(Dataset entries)
※ ※ ※

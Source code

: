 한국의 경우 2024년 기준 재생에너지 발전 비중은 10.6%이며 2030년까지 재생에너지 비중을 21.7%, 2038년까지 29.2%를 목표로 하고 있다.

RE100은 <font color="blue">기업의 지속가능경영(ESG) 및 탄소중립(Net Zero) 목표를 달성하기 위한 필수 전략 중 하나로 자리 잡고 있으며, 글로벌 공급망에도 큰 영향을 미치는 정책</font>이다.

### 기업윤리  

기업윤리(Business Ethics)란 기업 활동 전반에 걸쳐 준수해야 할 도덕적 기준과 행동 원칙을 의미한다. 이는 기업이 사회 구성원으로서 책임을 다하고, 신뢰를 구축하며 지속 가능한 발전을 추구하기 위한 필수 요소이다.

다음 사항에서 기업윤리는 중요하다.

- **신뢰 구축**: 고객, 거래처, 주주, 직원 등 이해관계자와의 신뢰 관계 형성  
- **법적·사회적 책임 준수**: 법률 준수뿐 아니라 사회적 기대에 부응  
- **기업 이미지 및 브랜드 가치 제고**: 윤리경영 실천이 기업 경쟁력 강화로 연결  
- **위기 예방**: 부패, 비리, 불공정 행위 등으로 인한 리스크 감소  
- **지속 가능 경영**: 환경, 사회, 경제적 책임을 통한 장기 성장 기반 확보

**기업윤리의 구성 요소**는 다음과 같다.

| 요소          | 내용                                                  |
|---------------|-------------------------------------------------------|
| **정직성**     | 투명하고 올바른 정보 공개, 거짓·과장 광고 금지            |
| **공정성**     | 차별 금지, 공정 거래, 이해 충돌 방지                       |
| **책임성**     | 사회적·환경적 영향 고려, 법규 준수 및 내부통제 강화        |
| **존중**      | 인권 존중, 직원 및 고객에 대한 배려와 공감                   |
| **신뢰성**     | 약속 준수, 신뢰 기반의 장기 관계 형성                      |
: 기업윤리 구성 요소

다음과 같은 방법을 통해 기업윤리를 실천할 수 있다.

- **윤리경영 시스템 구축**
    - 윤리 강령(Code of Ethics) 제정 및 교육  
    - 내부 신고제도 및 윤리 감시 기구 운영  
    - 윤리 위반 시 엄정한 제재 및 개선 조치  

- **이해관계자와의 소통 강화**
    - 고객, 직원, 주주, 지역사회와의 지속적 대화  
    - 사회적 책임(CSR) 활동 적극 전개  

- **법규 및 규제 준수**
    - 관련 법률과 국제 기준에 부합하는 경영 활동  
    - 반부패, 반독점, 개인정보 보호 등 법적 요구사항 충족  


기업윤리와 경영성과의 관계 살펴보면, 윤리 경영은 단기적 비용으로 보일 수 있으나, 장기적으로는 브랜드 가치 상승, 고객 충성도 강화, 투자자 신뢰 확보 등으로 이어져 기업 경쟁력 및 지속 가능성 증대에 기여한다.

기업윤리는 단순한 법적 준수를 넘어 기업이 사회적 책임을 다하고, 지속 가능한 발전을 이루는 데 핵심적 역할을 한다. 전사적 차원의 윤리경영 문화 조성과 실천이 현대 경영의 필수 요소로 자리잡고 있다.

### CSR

※ ※ ※

Aim of the exercise:
Produce an exact copy of each line from the one holding "- **이해관계자와의 소통 강화**" through the last line of the records, both included, and nothing more.

Written answer:
- **이해관계자와의 소통 강화**
    - 고객, 직원, 주주, 지역사회와의 지속적 대화  
    - 사회적 책임(CSR) 활동 적극 전개  

- **법규 및 규제 준수**
    - 관련 법률과 국제 기준에 부합하는 경영 활동  
    - 반부패, 반독점, 개인정보 보호 등 법적 요구사항 충족  


기업윤리와 경영성과의 관계 살펴보면, 윤리 경영은 단기적 비용으로 보일 수 있으나, 장기적으로는 브랜드 가치 상승, 고객 충성도 강화, 투자자 신뢰 확보 등으로 이어져 기업 경쟁력 및 지속 가능성 증대에 기여한다.

기업윤리는 단순한 법적 준수를 넘어 기업이 사회적 책임을 다하고, 지속 가능한 발전을 이루는 데 핵심적 역할을 한다. 전사적 차원의 윤리경영 문화 조성과 실천이 현대 경영의 필수 요소로 자리잡고 있다.

### CSR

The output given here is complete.